II. Legal Standard 11 U.S.C. § 362(k)(1) (2010) states:

Except as provided in paragraph (2), an individual injured by any willful violation of a stay provided by this section shall recover actual damages, including costs and attorneys' fees, and, in appropriate circumstances, may recover punitive damages.
The Court has already held that a willful violation of the stay occurred. Therefore, the remaining issues to be decided are the amount of appropriate damages, and the distribution of liability between Rudat and Shanahan The Ninth Circuit, until recently, maintained a narrow reading of § 362(k)(1), stating that:
The dictionary defines "actual damages" as "an amount awarded . . . to compensate for a proven injury or loss; damages that repay actual losses." BLACK'S LAW DICTIONARY 416 (8th ed. 2004). Following this definition, the proven injury is the injury resulting from the stay violation itself.

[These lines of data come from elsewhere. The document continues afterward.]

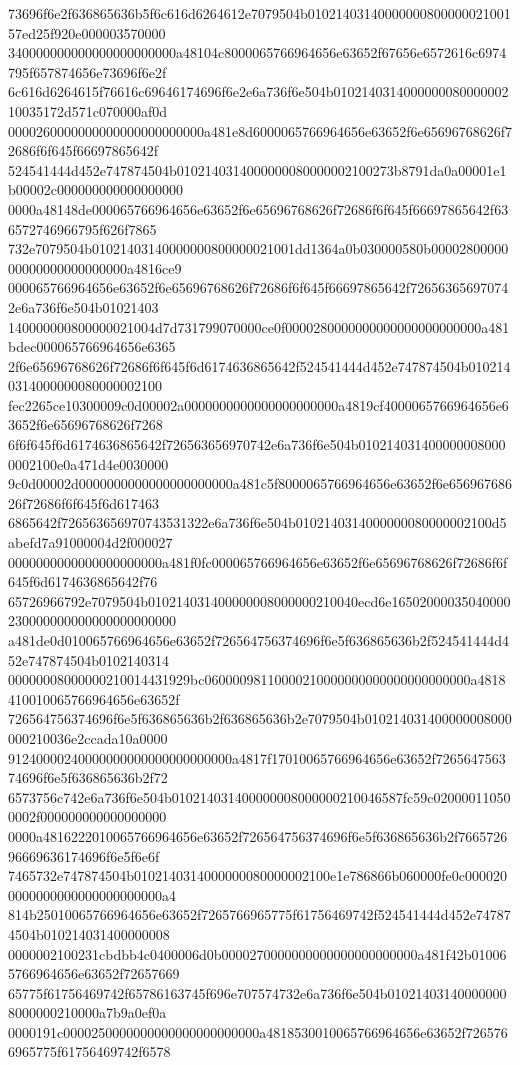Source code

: {73696f6e2f636865636b5f6c616d6264612e7079504b0102140314000000080000002100157ed25f920e000003570000
340000000000000000000000a48104c8000065766964656e63652f67656e6572616c6974795f657874656e73696f6e2f
6c616d6264615f76616c69646174696f6e2e6a736f6e504b010214031400000008000000210035172d571c070000af0d
0000260000000000000000000000a481e8d6000065766964656e63652f6e65696768626f72686f6f645f66697865642f
524541444d452e747874504b0102140314000000080000002100273b8791da0a00001e1b00002c000000000000000000
0000a48148de000065766964656e63652f6e65696768626f72686f6f645f66697865642f636572746966795f626f7865
732e7079504b01021403140000000800000021001dd1364a0b030000580b0000280000000000000000000000a4816ce9
000065766964656e63652f6e65696768626f72686f6f645f66697865642f726563656970742e6a736f6e504b01021403
140000000800000021004d7d731799070000ce0f0000280000000000000000000000a481bdec000065766964656e6365
2f6e65696768626f72686f6f645f6d6174636865642f524541444d452e747874504b0102140314000000080000002100
fec2265ce10300009c0d00002a0000000000000000000000a4819cf4000065766964656e63652f6e65696768626f7268
6f6f645f6d6174636865642f726563656970742e6a736f6e504b0102140314000000080000002100e0a471d4e0030000
9c0d00002d0000000000000000000000a481c5f8000065766964656e63652f6e65696768626f72686f6f645f6d617463
6865642f726563656970743531322e6a736f6e504b0102140314000000080000002100d5abefd7a91000004d2f000027
0000000000000000000000a481f0fc000065766964656e63652f6e65696768626f72686f6f645f6d6174636865642f76
65726966792e7079504b010214031400000008000000210040ecd6e16502000035040000230000000000000000000000
a481de0d010065766964656e63652f726564756374696f6e5f636865636b2f524541444d452e747874504b0102140314
00000008000000210014431929bc06000098110000210000000000000000000000a4818410010065766964656e63652f
726564756374696f6e5f636865636b2f636865636b2e7079504b010214031400000008000000210036e2ccada10a0000
91240000240000000000000000000000a4817f17010065766964656e63652f726564756374696f6e5f636865636b2f72
6573756c742e6a736f6e504b010214031400000008000000210046587fc59c020000110500002f000000000000000000
0000a4816222010065766964656e63652f726564756374696f6e5f636865636b2f766572696669636174696f6e5f6e6f
7465732e747874504b0102140314000000080000002100e1e786866b060000fe0c0000200000000000000000000000a4
814b25010065766964656e63652f7265766965775f61756469742f524541444d452e747874504b010214031400000008
0000002100231cbdbb4c0400006d0b0000270000000000000000000000a481f42b010065766964656e63652f72657669
65775f61756469742f65786163745f696e707574732e6a736f6e504b010214031400000008000000210000a7b9a0ef0a
0000191c0000250000000000000000000000a4818530010065766964656e63652f7265766965775f61756469742f6578
}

Sternberg v. Johnston, 595 F.3d 937, 947 (9th Cir. 2009). The Sternberg court described the automatic stay as a "shield, not a sword." Id. at 948. It characterized the function of the automatic stay as "enabling the debtor to try to reorganize during a break from collection efforts and protecting creditors by preventing one creditor from pursuing its own remedies to the detriment of its co-creditors." Id. at 947. The Sternberg court reasoned that allowing fees to be collected for "prosecuting a damages action would further neither the financial nor the non-financial goals of the automatic stay." Id. at 948. Therefore, the court concluded that the allowable fees were those "properly allocable to efforts to enforce the automatic stay and prevent enforcement of [actions] that violated the stay." Id. The Ninth Circuit has most recently expanded its reading of § 362(k)(1) in In re Schwartz-Tallard. 803 F.3d 1095 (9th Cir. 2015). The court stated: "To uphold Sternberg's interpretation of § 362(k), we would have to read into the statute limiting language - something like, 'including costs and attorneys' fees incurred to end the stay violation" - that is simply not present. Id. at 1099. The court concluded that costs incurred in pursuing damages related to the violation of the automatic stay were recoverable - expanding a court's ability to trace subsequent damages to an original stay violation. See generally id. The Court will consider the legal fees requested under the standard established by Schwartz-Tallard.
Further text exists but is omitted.